(Collected data entries)
/---

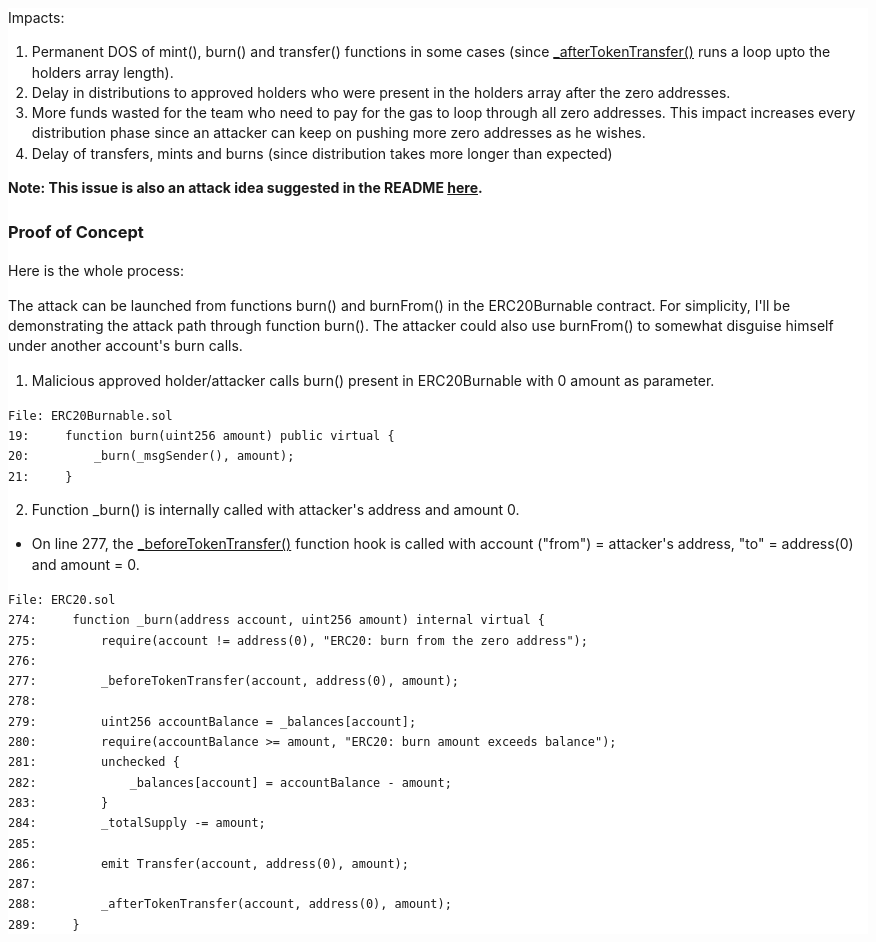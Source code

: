 Impacts:
1. Permanent DOS of mint(), burn() and transfer() functions in some cases (since [_afterTokenTransfer()](https://github.com/code-423n4/2024-02-althea-liquid-infrastructure/blob/bd6ee47162368e1999a0a5b8b17b701347cf9a7d/liquid-infrastructure/contracts/LiquidInfrastructureERC20.sol#L164) runs a loop upto the holders array length).
2. Delay in distributions to approved holders who were present in the holders array after the zero addresses.
3. More funds wasted for the team who need to pay for the gas to loop through all zero addresses. This impact increases every distribution phase since an attacker can keep on pushing more zero addresses as he wishes.
4. Delay of transfers, mints and burns (since distribution takes more longer than expected)

**Note: This issue is also an attack idea suggested in the README [here](https://github.com/code-423n4/2024-02-althea-liquid-infrastructure#attack-ideas-where-to-look-for-bugs).**

### Proof of Concept
Here is the whole process:

The attack can be launched from functions burn() and burnFrom() in the ERC20Burnable contract. For simplicity, I'll be demonstrating the attack path through function burn(). The attacker could also use burnFrom() to somewhat disguise himself under another account's burn calls.

1. Malicious approved holder/attacker calls burn() present in ERC20Burnable with 0 amount as parameter.

```solidity
File: ERC20Burnable.sol
19:     function burn(uint256 amount) public virtual {
20:         _burn(_msgSender(), amount);
21:     }
```

2. Function _burn() is internally called with attacker's address and amount 0.
- On line 277, the [_beforeTokenTransfer()](https://github.com/code-423n4/2024-02-althea-liquid-infrastructure/blob/bd6ee47162368e1999a0a5b8b17b701347cf9a7d/liquid-infrastructure/contracts/LiquidInfrastructureERC20.sol#L127) function hook is called with account ("from") = attacker's address, "to" = address(0) and amount = 0.
```solidity
File: ERC20.sol
274:     function _burn(address account, uint256 amount) internal virtual {
275:         require(account != address(0), "ERC20: burn from the zero address");
276:
277:         _beforeTokenTransfer(account, address(0), amount);
278:
279:         uint256 accountBalance = _balances[account];
280:         require(accountBalance >= amount, "ERC20: burn amount exceeds balance");
281:         unchecked {
282:             _balances[account] = accountBalance - amount;
283:         }
284:         _totalSupply -= amount;
285:
286:         emit Transfer(account, address(0), amount);
287:
288:         _afterTokenTransfer(account, address(0), amount);
289:     }
```
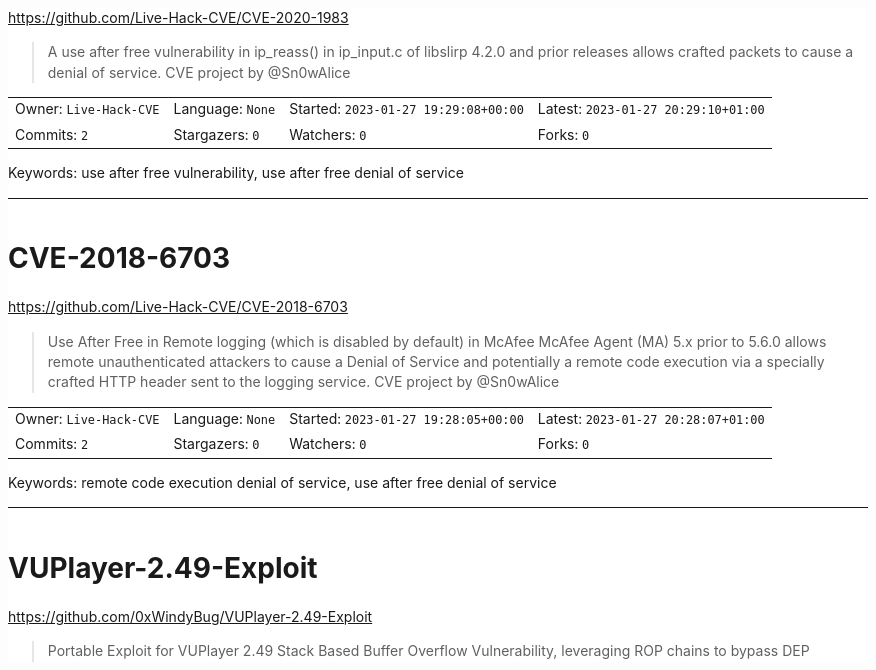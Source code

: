 https://github.com/Live-Hack-CVE/CVE-2020-1983
<blockquote>
A use after free vulnerability in ip_reass() in ip_input.c of libslirp 4.2.0 and prior releases allows crafted packets to cause a denial of service. CVE project by @Sn0wAlice
</blockquote>

<table><tr>
<tr><td>Owner: <code>Live-Hack-CVE</code></td>
    <td>Language: <code>None</code></td>
    <td>Started: <code>2023-01-27 19:29:08+00:00</code></td>
    <td>Latest: <code>2023-01-27 20:29:10+01:00</code></td></tr>
<tr><td>Commits: <code>2</code></td>
    <td>Stargazers: <code>0</code></td>
    <td>Watchers: <code>0</code></td>
    <td>Forks: <code>0</code></td></tr>
</table>
Keywords: use after free vulnerability, use after free denial of service

---

# CVE-2018-6703

https://github.com/Live-Hack-CVE/CVE-2018-6703
<blockquote>
Use After Free in Remote logging (which is disabled by default) in McAfee McAfee Agent (MA) 5.x prior to 5.6.0 allows remote unauthenticated attackers to cause a Denial of Service and potentially a remote code execution via a specially crafted HTTP header sent to the logging service. CVE project by @Sn0wAlice
</blockquote>

<table><tr>
<tr><td>Owner: <code>Live-Hack-CVE</code></td>
    <td>Language: <code>None</code></td>
    <td>Started: <code>2023-01-27 19:28:05+00:00</code></td>
    <td>Latest: <code>2023-01-27 20:28:07+01:00</code></td></tr>
<tr><td>Commits: <code>2</code></td>
    <td>Stargazers: <code>0</code></td>
    <td>Watchers: <code>0</code></td>
    <td>Forks: <code>0</code></td></tr>
</table>
Keywords: remote code execution denial of service, use after free denial of service

---

# VUPlayer-2.49-Exploit

https://github.com/0xWindyBug/VUPlayer-2.49-Exploit
<blockquote>
Portable Exploit for VUPlayer 2.49 Stack Based Buffer Overflow Vulnerability, leveraging ROP chains to bypass DEP
</blockquote>
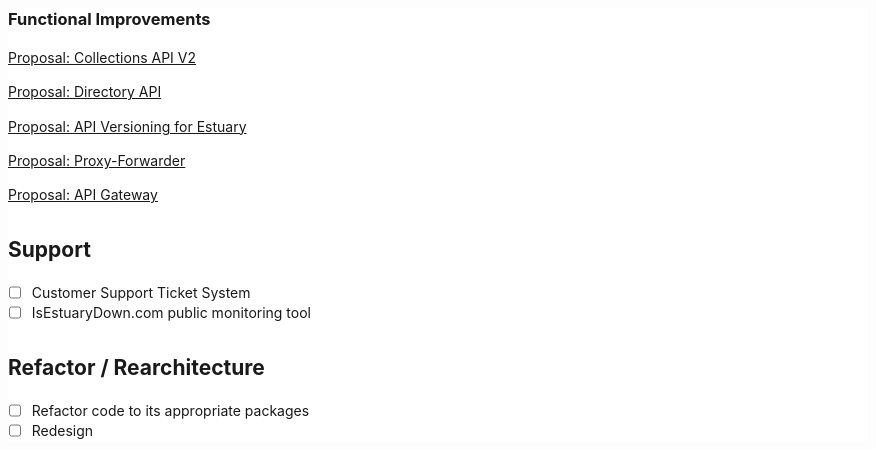### Functional Improvements

[Proposal: Collections API V2](Proposal%20Collections%20API%20V2%204a94dec4fdbb44ad81badc297fe9f567.md) 

[Proposal: Directory API](Proposal%20Directory%20API%20ce8fe075d06349a3a104b1bcbaeee396.md) 

[Proposal: API Versioning for Estuary](Proposal%20API%20Versioning%20for%20Estuary%20e928cc99d7d748e7a90654ade8c873d6.md) 

[Proposal: Proxy-Forwarder](Proposal%20Proxy-Forwarder%20bf65c8b82d9f4e13b49728a99e228e90.md) 

[Proposal: API Gateway](Proposal%20API%20Gateway%20179b82bf93d442cf8e88d6c39f1870f9.md) 

## Support

- [ ]  Customer Support Ticket System
- [ ]  IsEstuaryDown.com public monitoring tool

## Refactor / Rearchitecture

- [ ]  Refactor code to its appropriate packages
- [ ]  Redesign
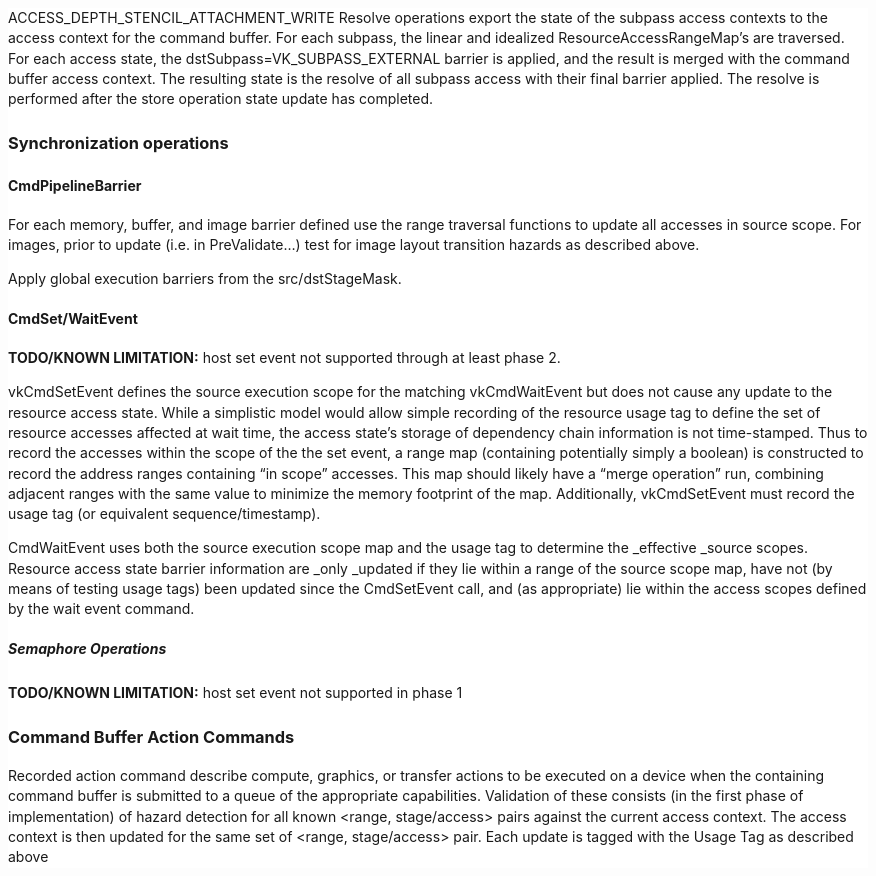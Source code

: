    </td>
   <td>ACCESS_DEPTH_STENCIL_ATTACHMENT_WRITE
   </td>
  </tr>
</table>
Resolve operations export the state of the subpass access contexts to the access context for the command buffer. For each subpass, the linear and idealized ResourceAccessRangeMap’s are traversed.  For each access state, the dstSubpass=VK_SUBPASS_EXTERNAL barrier is applied, and the result is merged with the command buffer access context. The resulting state is the resolve of all subpass access with their final barrier applied.  The resolve is performed after the store operation state update has completed.


### Synchronization operations


#### CmdPipelineBarrier

For each memory, buffer, and image barrier defined use the range traversal functions to update all accesses in source scope. For images, prior to update (i.e. in PreValidate…) test for image layout transition hazards as described above. 

Apply global execution barriers from the src/dstStageMask.


#### CmdSet/WaitEvent

**TODO/KNOWN LIMITATION:** host set event not supported through at least phase 2.

vkCmdSetEvent defines the source execution scope for the matching vkCmdWaitEvent but does not cause any update to the resource access state.  While a simplistic model would allow simple recording of the resource usage tag to define the set of resource accesses affected at wait time, the access state’s storage of dependency chain information is not time-stamped.  Thus to record the accesses within the scope of the the set event, a range map (containing potentially simply a boolean) is constructed to record the address ranges containing “in scope” accesses.  This map should likely have a “merge operation” run, combining adjacent ranges with the same value to minimize the memory footprint of the map.  Additionally, vkCmdSetEvent must record the usage tag (or equivalent sequence/timestamp).

CmdWaitEvent uses both the source execution scope map and the usage tag to determine the _effective _source scopes.  Resource access state barrier information are _only _updated if they lie within a range of the source scope map, have not (by means of testing usage tags) been updated since the CmdSetEvent call, and (as appropriate) lie within the access scopes defined by the wait event command.


##### Semaphore Operations

**TODO/KNOWN LIMITATION:** host set event not supported in phase 1


### Command Buffer Action Commands

Recorded action command describe compute, graphics, or transfer actions to be executed on a device when the containing command buffer is submitted to a queue of the appropriate capabilities. Validation of these consists (in the first phase of implementation) of hazard detection for all known &lt;range, stage/access> pairs against the current access context. The access context is then updated for the same set of &lt;range, stage/access> pair.  Each update is tagged with the Usage Tag as described above 
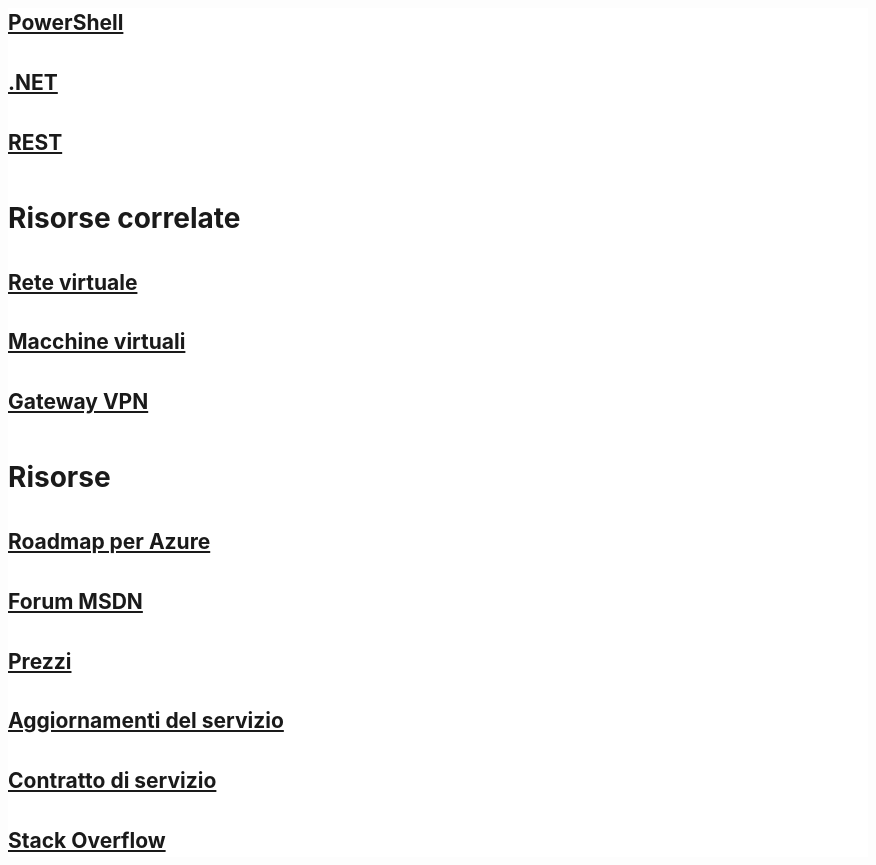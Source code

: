 ## [PowerShell](/powershell/azure/overview)
## [.NET](/dotnet/api)
## [REST](/rest/api/networkwatcher/)
# Risorse correlate
## [Rete virtuale](/azure/virtual-network/)
## [Macchine virtuali](/azure/virtual-machines/)
## [Gateway VPN](/azure/vpn-gateway/)
# Risorse
## [Roadmap per Azure](https://azure.microsoft.com/roadmap/)
## [Forum MSDN](https://social.msdn.microsoft.com/Forums/en-US/home?forum=WAVirtualMachinesVirtualNetwork)
## [Prezzi](https://azure.microsoft.com/pricing/details/network-watcher/)
## [Aggiornamenti del servizio](https://azure.microsoft.com/updates/?product=network-watcher)
## [Contratto di servizio](https://azure.microsoft.com/support/legal/sla/)
## [Stack Overflow](http://stackoverflow.com/questions/tagged/network-watcher)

\---

▸ Required action: Reproduce exactly the line containing "## [Contratto di" and every line after it through the end of the records above, and nothing else.

▸ Your solution:
## [Contratto di servizio](https://azure.microsoft.com/support/legal/sla/)
## [Stack Overflow](http://stackoverflow.com/questions/tagged/network-watcher)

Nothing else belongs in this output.